Por más que lo intentaba, la vidente no podía borrar la imagen de su cabeza. Su fría claridad, la inmutable certeza de la destrucción de la ciudad se aferraban a los pensamientos de Elusina y la ahogaban como un sudario antiguo. Y esa certidumbre venía acompañada de la idea de que incluso mientras estaba allí, acurrucada en su pequeña y sucia habitación, se estaban fraguando sombríos acontecimientos que acelerarían la marcha del presente hacia ese futuro aterrador e ineludible.

* * *

El cadáver del dragón colgaba cabeza, abajo en las catacumbas que había debajo de la Iglesia de Cyric. Tal como el general Vrakk había supuesto aquel día en el mercado, el joven wyrm no había sobrevivido mucho tiempo a la procesión. Las palizas habían dejado verdugones y cicatrices en su cuerpo blanco como la nieve, y los días que había estado privado de alimento habían hecho que el estómago del dragón se transformara en un odre vacío bajo sus costillas. La tristeza fue el golpe que acabó finalmente con la vida de la bestia, una tristeza insoportable por verse separado de los de su especie y de los helados eriales del norte.

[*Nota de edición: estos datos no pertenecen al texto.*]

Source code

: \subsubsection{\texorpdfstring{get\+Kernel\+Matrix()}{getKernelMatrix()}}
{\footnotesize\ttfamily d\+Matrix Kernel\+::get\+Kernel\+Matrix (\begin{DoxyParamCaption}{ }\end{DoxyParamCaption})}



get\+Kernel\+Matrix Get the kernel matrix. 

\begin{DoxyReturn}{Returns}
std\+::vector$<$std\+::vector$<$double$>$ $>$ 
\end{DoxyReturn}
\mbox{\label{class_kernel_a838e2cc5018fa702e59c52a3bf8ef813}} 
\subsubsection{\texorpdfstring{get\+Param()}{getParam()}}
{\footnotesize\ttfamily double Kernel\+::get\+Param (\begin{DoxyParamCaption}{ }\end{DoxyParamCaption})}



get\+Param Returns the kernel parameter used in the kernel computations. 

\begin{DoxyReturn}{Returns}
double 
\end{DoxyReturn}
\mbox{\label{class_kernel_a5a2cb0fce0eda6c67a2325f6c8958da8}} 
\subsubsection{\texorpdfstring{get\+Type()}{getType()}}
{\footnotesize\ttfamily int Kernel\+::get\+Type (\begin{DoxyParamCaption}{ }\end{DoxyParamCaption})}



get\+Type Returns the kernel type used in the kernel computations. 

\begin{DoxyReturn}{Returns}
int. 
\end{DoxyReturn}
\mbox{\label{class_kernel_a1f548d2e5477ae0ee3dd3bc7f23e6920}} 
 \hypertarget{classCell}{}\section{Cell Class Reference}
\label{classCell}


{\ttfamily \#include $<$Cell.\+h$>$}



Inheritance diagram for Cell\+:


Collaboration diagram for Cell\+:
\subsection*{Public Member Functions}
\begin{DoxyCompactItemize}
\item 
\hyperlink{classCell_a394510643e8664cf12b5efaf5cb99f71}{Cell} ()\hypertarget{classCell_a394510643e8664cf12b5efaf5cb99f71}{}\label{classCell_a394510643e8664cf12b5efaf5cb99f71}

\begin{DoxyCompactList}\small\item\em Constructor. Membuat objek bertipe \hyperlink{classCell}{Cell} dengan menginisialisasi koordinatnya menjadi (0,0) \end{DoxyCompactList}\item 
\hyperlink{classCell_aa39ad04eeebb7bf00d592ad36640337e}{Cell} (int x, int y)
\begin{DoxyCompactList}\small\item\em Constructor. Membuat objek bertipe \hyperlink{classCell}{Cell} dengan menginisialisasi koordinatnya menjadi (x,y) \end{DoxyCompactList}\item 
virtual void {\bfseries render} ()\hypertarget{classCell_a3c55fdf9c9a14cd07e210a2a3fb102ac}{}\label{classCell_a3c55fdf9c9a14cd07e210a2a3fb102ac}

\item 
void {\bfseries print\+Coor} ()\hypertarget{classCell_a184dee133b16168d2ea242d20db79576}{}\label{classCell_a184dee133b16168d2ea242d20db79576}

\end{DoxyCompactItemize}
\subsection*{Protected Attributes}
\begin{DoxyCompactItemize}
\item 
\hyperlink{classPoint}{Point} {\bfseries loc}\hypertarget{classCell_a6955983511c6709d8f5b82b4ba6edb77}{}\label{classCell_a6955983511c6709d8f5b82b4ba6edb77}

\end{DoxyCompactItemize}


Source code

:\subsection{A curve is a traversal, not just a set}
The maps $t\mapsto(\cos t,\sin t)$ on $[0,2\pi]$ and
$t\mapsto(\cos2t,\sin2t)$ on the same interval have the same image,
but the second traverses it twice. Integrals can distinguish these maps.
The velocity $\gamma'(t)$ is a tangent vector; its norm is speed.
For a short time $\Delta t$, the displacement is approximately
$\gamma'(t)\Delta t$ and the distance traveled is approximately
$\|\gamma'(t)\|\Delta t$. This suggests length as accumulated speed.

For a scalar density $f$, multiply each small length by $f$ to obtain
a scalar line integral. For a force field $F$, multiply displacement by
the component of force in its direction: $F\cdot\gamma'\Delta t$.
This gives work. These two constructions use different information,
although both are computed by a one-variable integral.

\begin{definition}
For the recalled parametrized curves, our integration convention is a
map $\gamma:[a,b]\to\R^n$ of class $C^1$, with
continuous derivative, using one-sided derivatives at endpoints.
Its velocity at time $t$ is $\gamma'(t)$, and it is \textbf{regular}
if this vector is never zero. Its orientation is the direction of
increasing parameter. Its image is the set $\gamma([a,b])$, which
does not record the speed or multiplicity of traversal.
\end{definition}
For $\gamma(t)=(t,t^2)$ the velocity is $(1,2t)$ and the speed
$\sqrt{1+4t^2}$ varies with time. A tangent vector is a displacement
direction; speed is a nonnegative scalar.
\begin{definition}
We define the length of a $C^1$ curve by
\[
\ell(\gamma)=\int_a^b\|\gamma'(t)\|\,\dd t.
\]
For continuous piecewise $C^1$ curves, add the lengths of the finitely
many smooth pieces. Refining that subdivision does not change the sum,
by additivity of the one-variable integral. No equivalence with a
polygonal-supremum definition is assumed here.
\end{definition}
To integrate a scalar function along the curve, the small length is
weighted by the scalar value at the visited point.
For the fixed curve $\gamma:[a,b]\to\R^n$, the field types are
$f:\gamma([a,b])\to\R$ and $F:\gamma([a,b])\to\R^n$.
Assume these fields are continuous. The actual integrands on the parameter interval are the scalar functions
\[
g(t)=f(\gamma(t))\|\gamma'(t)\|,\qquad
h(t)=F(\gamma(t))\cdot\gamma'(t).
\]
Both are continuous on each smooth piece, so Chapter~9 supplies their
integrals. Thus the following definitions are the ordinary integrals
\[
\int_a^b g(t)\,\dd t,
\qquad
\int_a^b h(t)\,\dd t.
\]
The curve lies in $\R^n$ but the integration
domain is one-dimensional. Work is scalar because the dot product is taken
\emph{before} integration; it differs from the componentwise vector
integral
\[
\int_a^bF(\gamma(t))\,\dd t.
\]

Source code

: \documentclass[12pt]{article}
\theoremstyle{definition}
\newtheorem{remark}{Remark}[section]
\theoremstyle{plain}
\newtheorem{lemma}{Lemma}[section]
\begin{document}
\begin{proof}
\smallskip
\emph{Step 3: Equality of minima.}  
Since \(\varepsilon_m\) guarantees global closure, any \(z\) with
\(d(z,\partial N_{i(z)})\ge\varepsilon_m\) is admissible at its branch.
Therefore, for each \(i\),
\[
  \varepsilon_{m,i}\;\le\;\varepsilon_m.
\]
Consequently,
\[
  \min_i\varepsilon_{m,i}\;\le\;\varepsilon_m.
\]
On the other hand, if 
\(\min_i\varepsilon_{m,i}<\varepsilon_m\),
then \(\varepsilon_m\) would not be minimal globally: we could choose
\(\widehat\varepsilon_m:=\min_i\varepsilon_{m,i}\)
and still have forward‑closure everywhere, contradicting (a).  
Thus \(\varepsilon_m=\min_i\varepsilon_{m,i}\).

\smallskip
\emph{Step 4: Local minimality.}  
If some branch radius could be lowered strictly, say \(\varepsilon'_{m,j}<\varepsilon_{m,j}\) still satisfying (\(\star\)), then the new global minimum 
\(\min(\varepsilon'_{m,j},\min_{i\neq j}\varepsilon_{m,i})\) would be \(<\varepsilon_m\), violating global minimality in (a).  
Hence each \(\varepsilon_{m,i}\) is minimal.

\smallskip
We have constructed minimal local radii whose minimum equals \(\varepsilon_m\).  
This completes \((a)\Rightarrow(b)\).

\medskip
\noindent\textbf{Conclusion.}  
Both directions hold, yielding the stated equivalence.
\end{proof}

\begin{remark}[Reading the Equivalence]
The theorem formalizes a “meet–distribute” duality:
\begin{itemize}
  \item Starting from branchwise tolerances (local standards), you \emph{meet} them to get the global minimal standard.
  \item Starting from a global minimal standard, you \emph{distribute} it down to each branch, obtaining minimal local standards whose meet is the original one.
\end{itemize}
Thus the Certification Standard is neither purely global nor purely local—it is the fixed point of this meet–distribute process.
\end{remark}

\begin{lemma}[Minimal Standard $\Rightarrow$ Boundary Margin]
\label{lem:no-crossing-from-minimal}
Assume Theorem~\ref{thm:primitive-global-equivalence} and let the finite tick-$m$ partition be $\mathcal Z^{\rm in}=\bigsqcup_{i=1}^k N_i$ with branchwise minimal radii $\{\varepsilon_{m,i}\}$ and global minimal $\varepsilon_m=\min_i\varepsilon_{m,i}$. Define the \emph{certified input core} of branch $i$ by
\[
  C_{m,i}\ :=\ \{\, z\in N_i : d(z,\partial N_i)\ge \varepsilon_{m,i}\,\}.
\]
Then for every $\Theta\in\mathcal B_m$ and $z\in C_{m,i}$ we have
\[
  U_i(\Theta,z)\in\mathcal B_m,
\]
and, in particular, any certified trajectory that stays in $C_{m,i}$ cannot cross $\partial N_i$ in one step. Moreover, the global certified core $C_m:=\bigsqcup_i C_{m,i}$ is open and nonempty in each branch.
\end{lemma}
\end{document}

En sus ansias permanentes de llenar los cofres de la iglesia, Xeno Mirrormane había difundido en el mercado negro que se venderían partes del cadáver para fines mágicos, pero sólo a cambio de una considerable donación al templo de Cyric. Los ojos del dragón habían sido lo primero. Se vendieron el primer día al mago Shanalar como material para algún oscuro experimento. A continuación fueron las garras y la lengua junto con la mayor parte de las escamas que a modo de blindaje le cubrían el vientre. Ahora, cuando no habían pasado todavía diez días de su muerte, el wyrm se parecía mucho al cadáver de un guerrero que hubiera sido presa de los cuervos después de una batalla.

A pesar de todo, todavía quedaba de él lo suficiente como para que Xeno Mirrormane mantuviese una guardia en las catacumbas. Todos los huesos, todos los tendones del wyrm se venderían tarde o temprano. No era cuestión de dejarlo desprotegido y tentar a los magos que no podían pagar los altos precios que se pedían por él.

—Y yo que pensaba que proteger al hombre sirena en el maldito desfile era aburrido —farfulló Bryn removiendo los rescoldos en el brasero que tenía a su lado—. Pero esto con toda seguridad me enseñará a saludar a Ulgrym con más prontitud la próxima vez.

Desenvainó la espada y esbozó un burdo dibujo en la tierra delante de su silla de campaña. Había dibujado la misma escena, es decir, un revoltijo en el que aparecían su comandante zhentilar y diversos animales de granja, seis veces desde el comienzo de su guardia, aunque cada vez le quedaba más incompleto. Había perdido interés y lo borró de un puntapié de su gastada bota.

Un súbito crujir de huesos hizo que se pusiera de pie de un salto con la espada por delante para defenderse. A la mortecina luz del brasero vio que el cadáver del dragón se estremecía y una de las alas se desprendía de sus ataduras y se desplegaba lentamente, con rigidez.

Los helados dedos del miedo tamborilearon en la espalda de Bryn. Los escalofríos se concentraron en su nuca, hicieron que los hombros se le tensaran y sofocaron el grito que se le había empezado a formar en la garganta.

Las ataduras de la otra ala también se soltaron y ésta empezó también a desplegarse lánguidamente. Los años de entrenamiento de Bryn en el Zhentilar la ayudaron a sacudirse la parálisis nacida del miedo. Pero a lo que se enfrentaba no era a un habitante de los valles ni a un goblin renegado. Por más que lo intentaba no podía contener el temblor de las manos ni tragar saliva. Lo máximo fue dar un paso vacilante al frente.

El cadáver no se movía. Permanecía con las alas desplegadas a ambos lados del cuerpo, como un monstruoso murciélago cuando se despierta al caer la noche.